» THE TASK: Copy exactly, and only, the lines from the one containing "and published on" through the last line of the records below.

[Records from a dataset]
/---
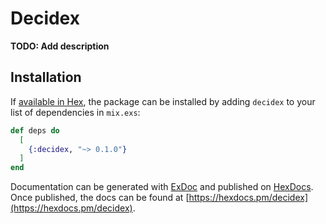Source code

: # Decidex

**TODO: Add description**

## Installation

If [available in Hex](https://hex.pm/docs/publish), the package can be installed
by adding `decidex` to your list of dependencies in `mix.exs`:

```elixir
def deps do
  [
    {:decidex, "~> 0.1.0"}
  ]
end
```

Documentation can be generated with [ExDoc](https://github.com/elixir-lang/ex_doc)
and published on [HexDocs](https://hexdocs.pm). Once published, the docs can
be found at [https://hexdocs.pm/decidex](https://hexdocs.pm/decidex).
\---
» OUTPUT BELOW:
and published on [HexDocs](https://hexdocs.pm). Once published, the docs can
be found at [https://hexdocs.pm/decidex](https://hexdocs.pm/decidex).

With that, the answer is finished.